| AIM OF THE TASK |
Filter the data for "Delay" and copy matching lines.
───── DATA EXCERPTS ─────
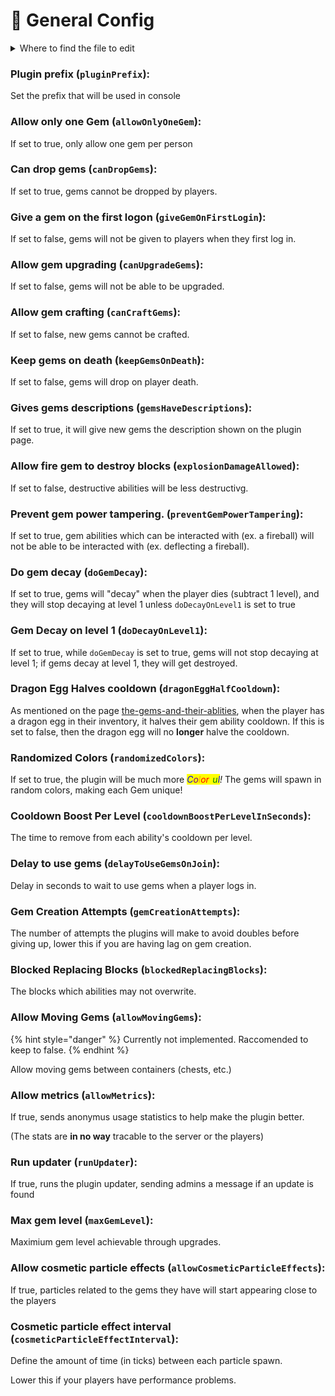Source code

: # 📝 General Config

<details>

<summary>Where to find the file to edit</summary>

Open your server's file manager and then go to:

`~/plugins/PowerGems/config.yml`

Open the file using a text editor

_<mark style="color:yellow;">Note: it is not the /config/ folder, that contains other config files</mark>_

</details>

### Plugin prefix (`pluginPrefix`):

Set the prefix that will be used in console

### Allow only one Gem (`allowOnlyOneGem`):

If set to true, only allow one gem per person

### Can drop gems (`canDropGems`):

If set to true, gems cannot be dropped by players.

### Give a gem on the first logon (`giveGemOnFirstLogin`):

If set to false, gems will not be given to players when they first log in.

### Allow gem upgrading (`canUpgradeGems`):

If set to false, gems will not be able to be upgraded.

### Allow gem crafting (`canCraftGems`):

If set to false, new gems cannot be crafted.

### Keep gems on death (`keepGemsOnDeath`):

If set to false, gems will drop on player death.

### Gives gems descriptions (`gemsHaveDescriptions`):

If set to true, it will give new gems the description shown on the plugin page.

### Allow fire gem to destroy blocks (`explosionDamageAllowed`):

If set to false, destructive abilities will be less destructivg.

### Prevent gem power tampering. (`preventGemPowerTampering`):

If set to true, gem abilities which can be interacted with (ex. a fireball) will not be able to be interacted with (ex. deflecting a fireball).

### Do gem decay (`doGemDecay`):

If set to true, gems will "decay" when the player dies (subtract 1 level), and they will stop decaying at level 1 unless `doDecayOnLevel1` is set to true

### Gem Decay on level 1 (`doDecayOnLevel1`):

If set to true, while `doGemDecay` is set to true, gems will not stop decaying at level 1; if gems decay at level 1, they will get destroyed.

### Dragon Egg Halves cooldown (`dragonEggHalfCooldown`):

As mentioned on the page [the-gems-and-their-ablities](../../../overview/the-gems-and-their-ablities/ "mention"), when the player has a dragon egg in their inventory, it halves their gem ability cooldown. If this is set to false, then the dragon egg will no **longer** halve the cooldown.

### Randomized Colors (`randomizedColors`):

If set to true, the plugin will be much more _<mark style="color:blue;">C</mark><mark style="color:purple;">o</mark><mark style="color:orange;">l</mark><mark style="color:red;">or</mark><mark style="color:yellow;">f</mark><mark style="color:green;">u</mark><mark style="color:blue;">l</mark>!_ The gems will spawn in random colors, making each Gem unique!

### Cooldown Boost Per Level (`cooldownBoostPerLevelInSeconds`):

The time to remove from each ability's cooldown per level.

### Delay to use gems (`delayToUseGemsOnJoin`):

Delay in seconds to wait to use gems when a player logs in.

### Gem Creation Attempts (`gemCreationAttempts`):

The number of attempts the plugins will make to avoid doubles before giving up, lower this if you are having lag on gem creation.

### Blocked Replacing Blocks (`blockedReplacingBlocks`):

The blocks which abilities may not overwrite.

### Allow Moving Gems (`allowMovingGems`):

{% hint style="danger" %}
Currently not implemented. Raccomended to keep to false.
{% endhint %}

Allow moving gems between containers (chests, etc.)

### Allow metrics (`allowMetrics`):

If true, sends anonymus usage statistics to help make the plugin better.

(The stats are **in no way** tracable to the server or the players)

### Run updater (`runUpdater`):

If true, runs the plugin updater, sending admins a message if an update is found

### Max gem level (`maxGemLevel`):

Maximium gem level achievable through upgrades.

### Allow cosmetic particle effects (`allowCosmeticParticleEffects`):

If true, particles related to the gems they have will start appearing close to the players

### Cosmetic particle effect interval (`cosmeticParticleEffectInterval`):

Define the amount of time (in ticks) between each particle spawn.

Lower this if your players have performance problems.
─────
| RESULT OF THE EXERCISE |
### Delay to use gems (`delayToUseGemsOnJoin`):
Delay in seconds to wait to use gems when a player logs in.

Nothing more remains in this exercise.